What follows is a set of records. Retype them exactly, leaving out the pictures.
:: Extracted information ::
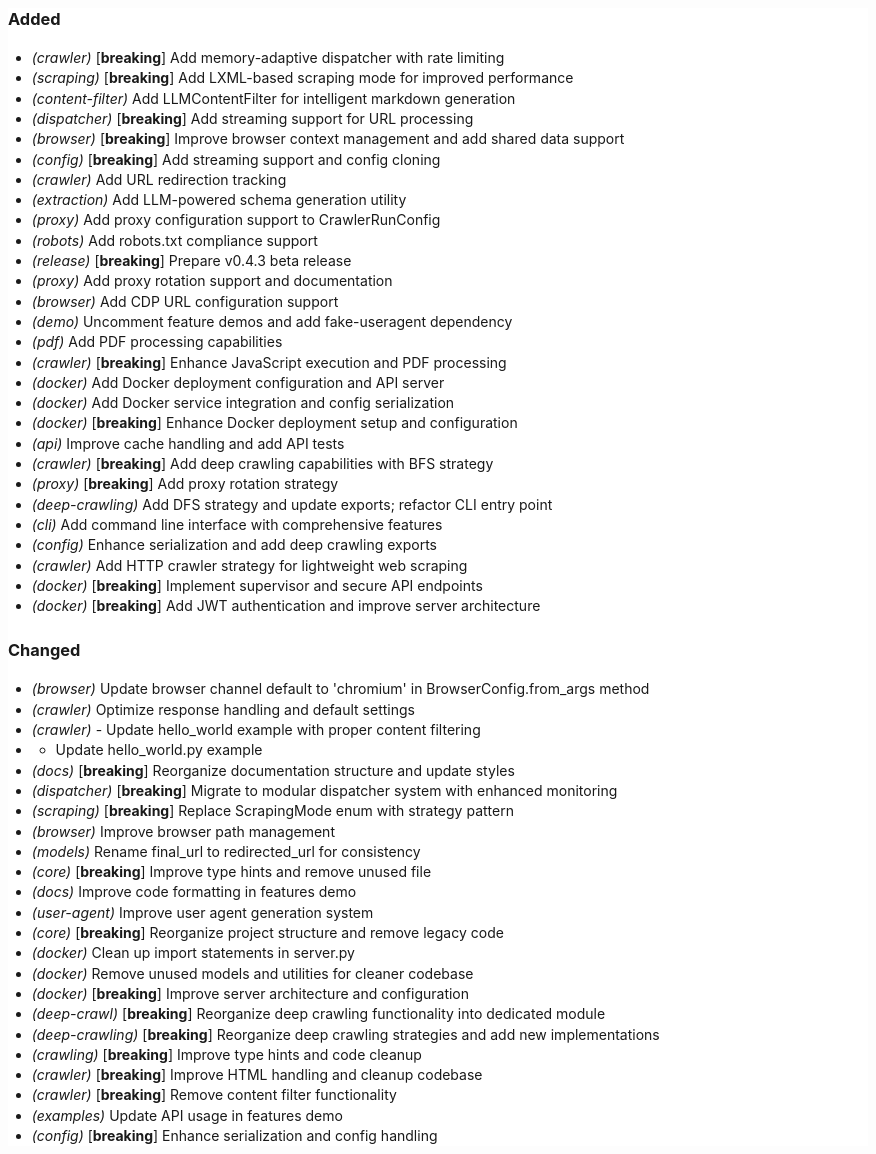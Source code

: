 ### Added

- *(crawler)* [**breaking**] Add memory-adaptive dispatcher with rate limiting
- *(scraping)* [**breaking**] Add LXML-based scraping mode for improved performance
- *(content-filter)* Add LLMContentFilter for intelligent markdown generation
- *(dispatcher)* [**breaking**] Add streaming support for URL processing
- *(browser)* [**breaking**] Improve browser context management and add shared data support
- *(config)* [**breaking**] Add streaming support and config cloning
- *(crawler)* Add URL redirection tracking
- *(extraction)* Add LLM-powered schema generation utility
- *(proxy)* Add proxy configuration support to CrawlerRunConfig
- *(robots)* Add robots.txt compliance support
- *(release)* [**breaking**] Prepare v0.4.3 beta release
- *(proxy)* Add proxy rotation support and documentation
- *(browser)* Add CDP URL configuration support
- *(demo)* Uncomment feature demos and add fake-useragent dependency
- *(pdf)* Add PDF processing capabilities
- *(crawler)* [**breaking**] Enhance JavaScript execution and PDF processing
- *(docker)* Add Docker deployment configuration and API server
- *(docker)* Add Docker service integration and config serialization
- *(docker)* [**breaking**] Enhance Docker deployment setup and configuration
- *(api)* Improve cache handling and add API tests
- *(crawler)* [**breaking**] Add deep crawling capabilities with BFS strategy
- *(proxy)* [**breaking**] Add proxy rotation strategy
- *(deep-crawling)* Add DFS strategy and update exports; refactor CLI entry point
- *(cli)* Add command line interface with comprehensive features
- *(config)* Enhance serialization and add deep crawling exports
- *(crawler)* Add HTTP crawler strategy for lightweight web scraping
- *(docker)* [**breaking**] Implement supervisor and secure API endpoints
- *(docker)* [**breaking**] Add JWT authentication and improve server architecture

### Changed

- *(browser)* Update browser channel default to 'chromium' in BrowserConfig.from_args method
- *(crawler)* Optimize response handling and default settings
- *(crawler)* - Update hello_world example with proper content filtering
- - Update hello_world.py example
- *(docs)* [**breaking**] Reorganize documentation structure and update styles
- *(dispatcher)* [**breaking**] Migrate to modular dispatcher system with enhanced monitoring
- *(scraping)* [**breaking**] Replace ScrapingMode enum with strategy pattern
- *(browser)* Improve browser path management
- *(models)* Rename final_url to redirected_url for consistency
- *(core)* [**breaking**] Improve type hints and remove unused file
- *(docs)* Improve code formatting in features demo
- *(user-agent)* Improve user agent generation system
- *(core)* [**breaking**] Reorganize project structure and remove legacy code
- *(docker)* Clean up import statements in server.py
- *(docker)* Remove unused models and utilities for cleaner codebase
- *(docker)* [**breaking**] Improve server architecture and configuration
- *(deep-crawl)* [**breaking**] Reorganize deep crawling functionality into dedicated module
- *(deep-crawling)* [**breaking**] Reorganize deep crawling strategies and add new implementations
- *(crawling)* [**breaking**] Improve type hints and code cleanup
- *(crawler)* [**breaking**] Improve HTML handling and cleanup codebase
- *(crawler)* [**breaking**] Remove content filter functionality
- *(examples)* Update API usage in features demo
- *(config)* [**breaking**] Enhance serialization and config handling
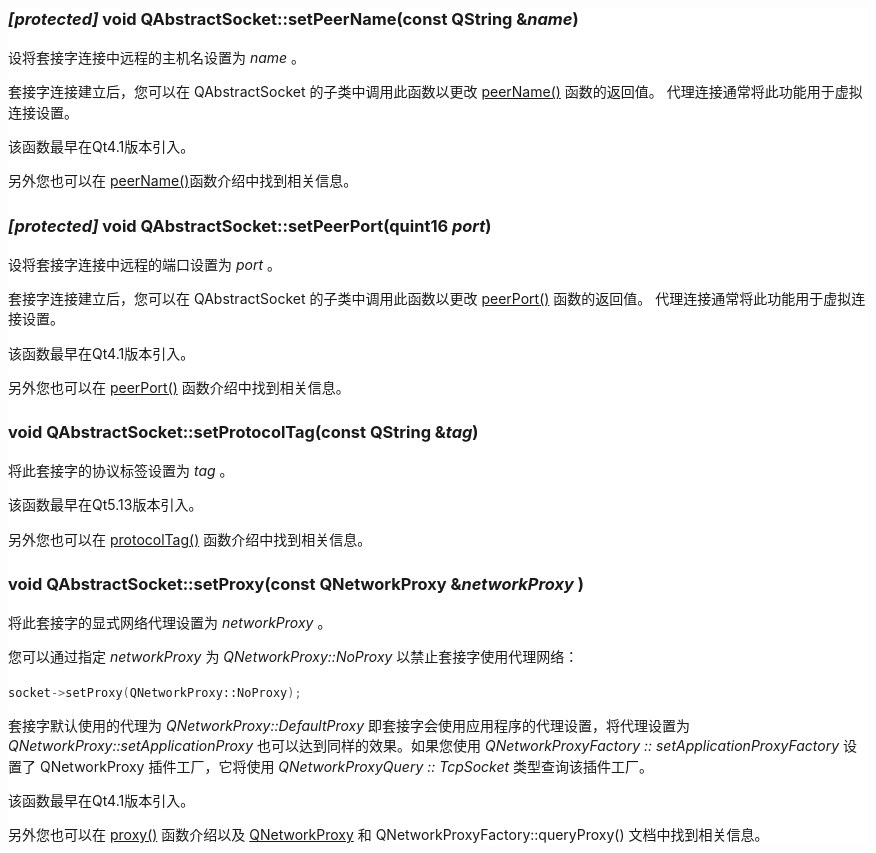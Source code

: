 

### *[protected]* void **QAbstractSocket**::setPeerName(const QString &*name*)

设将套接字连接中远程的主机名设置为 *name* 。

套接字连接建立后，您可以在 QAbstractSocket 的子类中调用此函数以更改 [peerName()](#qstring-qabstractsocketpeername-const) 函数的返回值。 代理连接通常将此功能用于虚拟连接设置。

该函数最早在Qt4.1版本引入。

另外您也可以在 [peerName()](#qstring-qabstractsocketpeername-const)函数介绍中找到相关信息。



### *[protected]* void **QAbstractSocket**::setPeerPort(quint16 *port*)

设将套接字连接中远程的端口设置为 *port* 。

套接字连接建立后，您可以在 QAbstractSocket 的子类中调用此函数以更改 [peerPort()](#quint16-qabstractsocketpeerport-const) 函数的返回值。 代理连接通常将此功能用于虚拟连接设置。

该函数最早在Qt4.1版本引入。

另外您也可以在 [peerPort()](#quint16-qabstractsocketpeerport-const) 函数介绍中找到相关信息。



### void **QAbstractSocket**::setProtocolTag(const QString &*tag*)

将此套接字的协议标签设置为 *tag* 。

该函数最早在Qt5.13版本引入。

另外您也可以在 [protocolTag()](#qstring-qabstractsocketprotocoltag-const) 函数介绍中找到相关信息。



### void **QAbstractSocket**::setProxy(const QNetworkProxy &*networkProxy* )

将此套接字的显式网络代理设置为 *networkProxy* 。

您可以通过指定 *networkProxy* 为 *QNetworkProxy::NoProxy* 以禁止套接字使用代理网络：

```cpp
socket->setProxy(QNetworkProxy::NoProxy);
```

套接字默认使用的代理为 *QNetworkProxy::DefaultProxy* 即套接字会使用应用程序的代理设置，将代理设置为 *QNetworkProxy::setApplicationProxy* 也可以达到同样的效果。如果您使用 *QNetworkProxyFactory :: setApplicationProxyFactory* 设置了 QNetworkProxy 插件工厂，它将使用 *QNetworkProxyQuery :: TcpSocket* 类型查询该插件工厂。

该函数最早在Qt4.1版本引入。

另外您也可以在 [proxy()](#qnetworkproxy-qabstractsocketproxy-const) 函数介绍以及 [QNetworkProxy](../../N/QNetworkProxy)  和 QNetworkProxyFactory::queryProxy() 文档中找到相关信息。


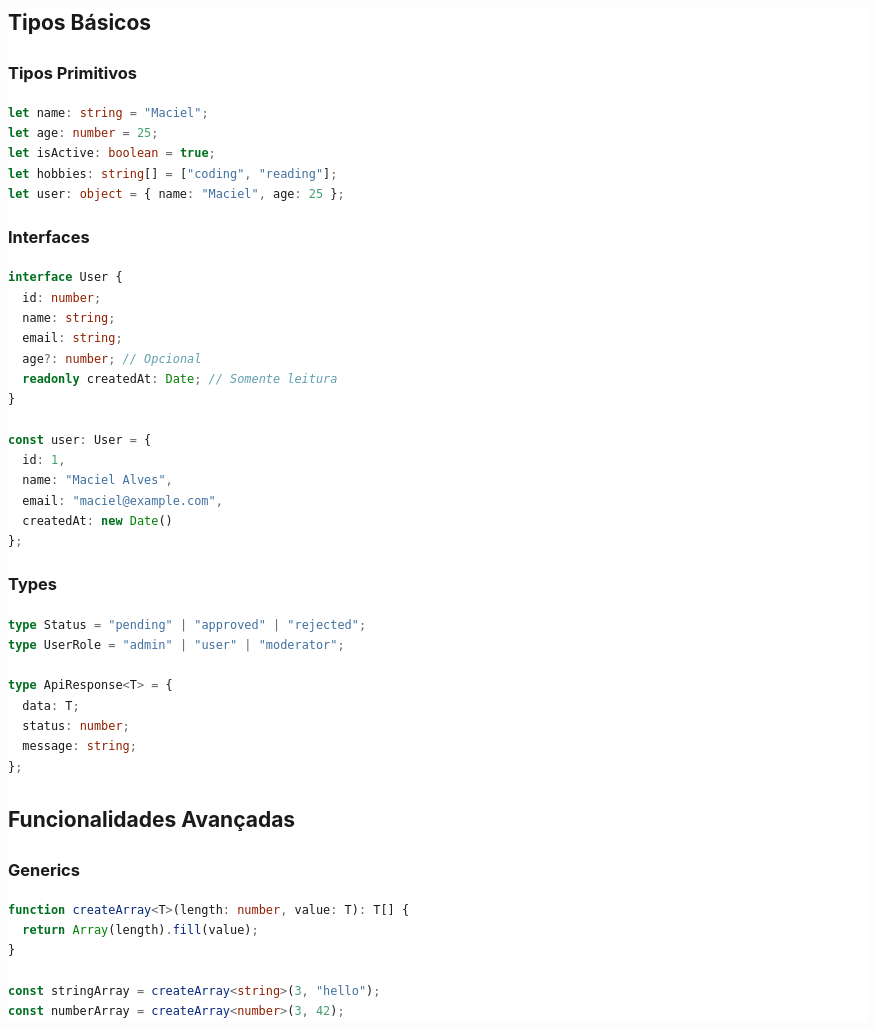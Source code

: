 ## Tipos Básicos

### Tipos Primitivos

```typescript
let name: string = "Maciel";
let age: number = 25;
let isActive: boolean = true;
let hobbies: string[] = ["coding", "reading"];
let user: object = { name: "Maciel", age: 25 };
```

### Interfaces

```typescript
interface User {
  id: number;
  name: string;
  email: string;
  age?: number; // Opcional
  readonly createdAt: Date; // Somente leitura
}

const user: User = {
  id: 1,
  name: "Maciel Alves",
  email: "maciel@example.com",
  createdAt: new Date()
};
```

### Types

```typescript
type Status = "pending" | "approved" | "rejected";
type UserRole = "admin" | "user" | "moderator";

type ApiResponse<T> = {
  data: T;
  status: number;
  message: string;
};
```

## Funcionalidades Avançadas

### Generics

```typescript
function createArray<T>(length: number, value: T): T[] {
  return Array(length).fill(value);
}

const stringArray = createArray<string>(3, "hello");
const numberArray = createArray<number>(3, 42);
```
:::
Answer area:
Source code

: ### Added

- *(crawler)* [**breaking**] Add memory-adaptive dispatcher with rate limiting
- *(scraping)* [**breaking**] Add LXML-based scraping mode for improved performance
- *(content-filter)* Add LLMContentFilter for intelligent markdown generation
- *(dispatcher)* [**breaking**] Add streaming support for URL processing
- *(browser)* [**breaking**] Improve browser context management and add shared data support
- *(config)* [**breaking**] Add streaming support and config cloning
- *(crawler)* Add URL redirection tracking
- *(extraction)* Add LLM-powered schema generation utility
- *(proxy)* Add proxy configuration support to CrawlerRunConfig
- *(robots)* Add robots.txt compliance support
- *(release)* [**breaking**] Prepare v0.4.3 beta release
- *(proxy)* Add proxy rotation support and documentation
- *(browser)* Add CDP URL configuration support
- *(demo)* Uncomment feature demos and add fake-useragent dependency
- *(pdf)* Add PDF processing capabilities
- *(crawler)* [**breaking**] Enhance JavaScript execution and PDF processing
- *(docker)* Add Docker deployment configuration and API server
- *(docker)* Add Docker service integration and config serialization
- *(docker)* [**breaking**] Enhance Docker deployment setup and configuration
- *(api)* Improve cache handling and add API tests
- *(crawler)* [**breaking**] Add deep crawling capabilities with BFS strategy
- *(proxy)* [**breaking**] Add proxy rotation strategy
- *(deep-crawling)* Add DFS strategy and update exports; refactor CLI entry point
- *(cli)* Add command line interface with comprehensive features
- *(config)* Enhance serialization and add deep crawling exports
- *(crawler)* Add HTTP crawler strategy for lightweight web scraping
- *(docker)* [**breaking**] Implement supervisor and secure API endpoints
- *(docker)* [**breaking**] Add JWT authentication and improve server architecture

### Changed

- *(browser)* Update browser channel default to 'chromium' in BrowserConfig.from_args method
- *(crawler)* Optimize response handling and default settings
- *(crawler)* - Update hello_world example with proper content filtering
- - Update hello_world.py example
- *(docs)* [**breaking**] Reorganize documentation structure and update styles
- *(dispatcher)* [**breaking**] Migrate to modular dispatcher system with enhanced monitoring
- *(scraping)* [**breaking**] Replace ScrapingMode enum with strategy pattern
- *(browser)* Improve browser path management
- *(models)* Rename final_url to redirected_url for consistency
- *(core)* [**breaking**] Improve type hints and remove unused file
- *(docs)* Improve code formatting in features demo
- *(user-agent)* Improve user agent generation system
- *(core)* [**breaking**] Reorganize project structure and remove legacy code
- *(docker)* Clean up import statements in server.py
- *(docker)* Remove unused models and utilities for cleaner codebase
- *(docker)* [**breaking**] Improve server architecture and configuration
- *(deep-crawl)* [**breaking**] Reorganize deep crawling functionality into dedicated module
- *(deep-crawling)* [**breaking**] Reorganize deep crawling strategies and add new implementations
- *(crawling)* [**breaking**] Improve type hints and code cleanup
- *(crawler)* [**breaking**] Improve HTML handling and cleanup codebase
- *(crawler)* [**breaking**] Remove content filter functionality
- *(examples)* Update API usage in features demo
- *(config)* [**breaking**] Enhance serialization and config handling
Source code

: 

### *[protected]* void **QAbstractSocket**::setPeerName(const QString &*name*)

设将套接字连接中远程的主机名设置为 *name* 。

套接字连接建立后，您可以在 QAbstractSocket 的子类中调用此函数以更改 [peerName()](#qstring-qabstractsocketpeername-const) 函数的返回值。 代理连接通常将此功能用于虚拟连接设置。

该函数最早在Qt4.1版本引入。

另外您也可以在 [peerName()](#qstring-qabstractsocketpeername-const)函数介绍中找到相关信息。



### *[protected]* void **QAbstractSocket**::setPeerPort(quint16 *port*)

设将套接字连接中远程的端口设置为 *port* 。

套接字连接建立后，您可以在 QAbstractSocket 的子类中调用此函数以更改 [peerPort()](#quint16-qabstractsocketpeerport-const) 函数的返回值。 代理连接通常将此功能用于虚拟连接设置。

该函数最早在Qt4.1版本引入。

另外您也可以在 [peerPort()](#quint16-qabstractsocketpeerport-const) 函数介绍中找到相关信息。



### void **QAbstractSocket**::setProtocolTag(const QString &*tag*)

将此套接字的协议标签设置为 *tag* 。

该函数最早在Qt5.13版本引入。

另外您也可以在 [protocolTag()](#qstring-qabstractsocketprotocoltag-const) 函数介绍中找到相关信息。



### void **QAbstractSocket**::setProxy(const QNetworkProxy &*networkProxy* )

将此套接字的显式网络代理设置为 *networkProxy* 。

您可以通过指定 *networkProxy* 为 *QNetworkProxy::NoProxy* 以禁止套接字使用代理网络：

```cpp
socket->setProxy(QNetworkProxy::NoProxy);
```

套接字默认使用的代理为 *QNetworkProxy::DefaultProxy* 即套接字会使用应用程序的代理设置，将代理设置为 *QNetworkProxy::setApplicationProxy* 也可以达到同样的效果。如果您使用 *QNetworkProxyFactory :: setApplicationProxyFactory* 设置了 QNetworkProxy 插件工厂，它将使用 *QNetworkProxyQuery :: TcpSocket* 类型查询该插件工厂。

该函数最早在Qt4.1版本引入。

另外您也可以在 [proxy()](#qnetworkproxy-qabstractsocketproxy-const) 函数介绍以及 [QNetworkProxy](../../N/QNetworkProxy)  和 QNetworkProxyFactory::queryProxy() 文档中找到相关信息。


Source code

: ## Tipos Básicos

### Tipos Primitivos

```typescript
let name: string = "Maciel";
let age: number = 25;
let isActive: boolean = true;
let hobbies: string[] = ["coding", "reading"];
let user: object = { name: "Maciel", age: 25 };
```

### Interfaces

```typescript
interface User {
  id: number;
  name: string;
  email: string;
  age?: number; // Opcional
  readonly createdAt: Date; // Somente leitura
}

const user: User = {
  id: 1,
  name: "Maciel Alves",
  email: "maciel@example.com",
  createdAt: new Date()
};
```

### Types

```typescript
type Status = "pending" | "approved" | "rejected";
type UserRole = "admin" | "user" | "moderator";

type ApiResponse<T> = {
  data: T;
  status: number;
  message: string;
};
```

## Funcionalidades Avançadas

### Generics

```typescript
function createArray<T>(length: number, value: T): T[] {
  return Array(length).fill(value);
}

const stringArray = createArray<string>(3, "hello");
const numberArray = createArray<number>(3, 42);
```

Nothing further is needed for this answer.